■ TRY IT
Write out again, exactly, the lines below starting at the one with "add sync branch" and ending at the one with "### Bug Fixes".

■ DATA EXTRACTS

══════

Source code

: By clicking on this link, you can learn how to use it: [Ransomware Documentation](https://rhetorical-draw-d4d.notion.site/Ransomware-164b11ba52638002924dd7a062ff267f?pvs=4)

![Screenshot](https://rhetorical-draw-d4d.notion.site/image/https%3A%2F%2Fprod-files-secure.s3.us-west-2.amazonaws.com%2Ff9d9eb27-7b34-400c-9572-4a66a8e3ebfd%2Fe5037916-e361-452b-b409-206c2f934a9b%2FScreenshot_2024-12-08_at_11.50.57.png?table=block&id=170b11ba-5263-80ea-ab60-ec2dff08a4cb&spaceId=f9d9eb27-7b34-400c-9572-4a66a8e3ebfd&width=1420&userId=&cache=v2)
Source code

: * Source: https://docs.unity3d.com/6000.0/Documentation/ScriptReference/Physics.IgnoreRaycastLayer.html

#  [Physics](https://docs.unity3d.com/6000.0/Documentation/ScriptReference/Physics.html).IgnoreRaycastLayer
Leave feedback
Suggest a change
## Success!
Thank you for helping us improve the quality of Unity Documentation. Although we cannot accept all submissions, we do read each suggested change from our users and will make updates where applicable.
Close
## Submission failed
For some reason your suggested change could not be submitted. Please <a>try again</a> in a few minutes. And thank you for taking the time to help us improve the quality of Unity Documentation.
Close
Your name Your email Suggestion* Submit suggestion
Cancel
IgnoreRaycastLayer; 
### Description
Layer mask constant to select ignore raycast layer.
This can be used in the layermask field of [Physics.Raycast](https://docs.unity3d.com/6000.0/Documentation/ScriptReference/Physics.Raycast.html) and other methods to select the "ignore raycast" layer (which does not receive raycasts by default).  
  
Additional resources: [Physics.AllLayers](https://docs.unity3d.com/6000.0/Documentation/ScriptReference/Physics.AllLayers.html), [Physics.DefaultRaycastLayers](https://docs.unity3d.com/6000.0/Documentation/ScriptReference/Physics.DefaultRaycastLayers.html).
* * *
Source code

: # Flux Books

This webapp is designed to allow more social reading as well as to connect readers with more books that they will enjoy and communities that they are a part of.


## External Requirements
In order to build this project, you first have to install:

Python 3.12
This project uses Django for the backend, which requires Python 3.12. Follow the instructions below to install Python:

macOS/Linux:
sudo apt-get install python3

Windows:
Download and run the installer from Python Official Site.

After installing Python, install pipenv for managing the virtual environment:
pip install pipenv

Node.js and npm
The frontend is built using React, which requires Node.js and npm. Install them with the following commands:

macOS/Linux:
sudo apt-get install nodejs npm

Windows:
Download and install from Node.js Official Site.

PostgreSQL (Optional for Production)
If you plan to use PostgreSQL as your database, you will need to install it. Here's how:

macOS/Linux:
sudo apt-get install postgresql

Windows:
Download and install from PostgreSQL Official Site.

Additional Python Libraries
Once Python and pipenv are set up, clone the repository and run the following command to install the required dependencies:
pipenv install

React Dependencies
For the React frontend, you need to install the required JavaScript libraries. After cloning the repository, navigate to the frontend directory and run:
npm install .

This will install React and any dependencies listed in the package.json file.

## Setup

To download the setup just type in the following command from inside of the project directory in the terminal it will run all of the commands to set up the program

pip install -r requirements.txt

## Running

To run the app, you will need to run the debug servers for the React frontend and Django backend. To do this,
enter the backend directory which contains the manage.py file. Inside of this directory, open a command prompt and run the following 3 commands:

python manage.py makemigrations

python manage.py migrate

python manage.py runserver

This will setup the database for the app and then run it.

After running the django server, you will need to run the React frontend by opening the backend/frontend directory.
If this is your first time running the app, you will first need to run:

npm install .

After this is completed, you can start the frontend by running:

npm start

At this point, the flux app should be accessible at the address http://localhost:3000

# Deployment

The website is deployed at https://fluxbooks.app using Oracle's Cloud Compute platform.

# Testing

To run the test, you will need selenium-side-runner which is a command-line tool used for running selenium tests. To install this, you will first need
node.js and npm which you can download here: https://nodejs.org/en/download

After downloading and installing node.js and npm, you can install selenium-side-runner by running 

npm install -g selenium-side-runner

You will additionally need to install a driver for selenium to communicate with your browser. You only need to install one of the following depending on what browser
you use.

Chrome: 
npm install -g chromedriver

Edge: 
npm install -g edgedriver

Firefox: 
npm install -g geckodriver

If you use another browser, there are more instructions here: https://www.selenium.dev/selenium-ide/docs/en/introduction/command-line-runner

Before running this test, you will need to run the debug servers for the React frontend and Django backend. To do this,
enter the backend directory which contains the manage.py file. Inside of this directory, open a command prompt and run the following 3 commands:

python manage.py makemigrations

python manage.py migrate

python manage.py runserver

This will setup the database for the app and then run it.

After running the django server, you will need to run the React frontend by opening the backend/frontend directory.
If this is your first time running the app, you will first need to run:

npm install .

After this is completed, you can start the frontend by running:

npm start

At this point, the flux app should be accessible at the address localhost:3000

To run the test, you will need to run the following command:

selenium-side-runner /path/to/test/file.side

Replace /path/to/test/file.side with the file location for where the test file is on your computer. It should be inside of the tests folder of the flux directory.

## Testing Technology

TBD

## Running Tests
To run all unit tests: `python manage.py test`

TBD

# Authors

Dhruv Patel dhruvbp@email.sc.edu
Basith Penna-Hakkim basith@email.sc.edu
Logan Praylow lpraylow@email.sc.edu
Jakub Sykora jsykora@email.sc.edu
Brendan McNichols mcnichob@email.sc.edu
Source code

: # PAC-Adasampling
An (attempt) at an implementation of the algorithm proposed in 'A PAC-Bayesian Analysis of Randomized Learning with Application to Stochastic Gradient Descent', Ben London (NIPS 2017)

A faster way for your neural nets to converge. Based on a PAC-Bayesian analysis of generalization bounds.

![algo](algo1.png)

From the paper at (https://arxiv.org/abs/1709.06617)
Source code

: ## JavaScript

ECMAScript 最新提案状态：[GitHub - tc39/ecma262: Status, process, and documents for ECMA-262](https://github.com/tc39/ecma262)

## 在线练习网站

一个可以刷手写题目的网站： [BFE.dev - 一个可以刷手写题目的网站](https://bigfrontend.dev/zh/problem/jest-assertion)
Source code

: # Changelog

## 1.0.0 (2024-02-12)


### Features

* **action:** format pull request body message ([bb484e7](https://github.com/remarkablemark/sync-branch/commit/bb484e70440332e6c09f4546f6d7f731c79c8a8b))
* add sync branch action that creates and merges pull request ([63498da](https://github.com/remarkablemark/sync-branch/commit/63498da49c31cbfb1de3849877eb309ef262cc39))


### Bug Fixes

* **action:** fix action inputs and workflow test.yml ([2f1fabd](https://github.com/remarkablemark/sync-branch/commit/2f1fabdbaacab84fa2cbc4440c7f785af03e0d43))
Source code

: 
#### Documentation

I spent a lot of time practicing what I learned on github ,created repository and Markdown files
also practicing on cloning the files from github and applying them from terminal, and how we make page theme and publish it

══════

■ EXERCISE ANSWER
* add sync branch action that creates and merges pull request ([63498da](https://github.com/remarkablemark/sync-branch/commit/63498da49c31cbfb1de3849877eb309ef262cc39))


### Bug Fixes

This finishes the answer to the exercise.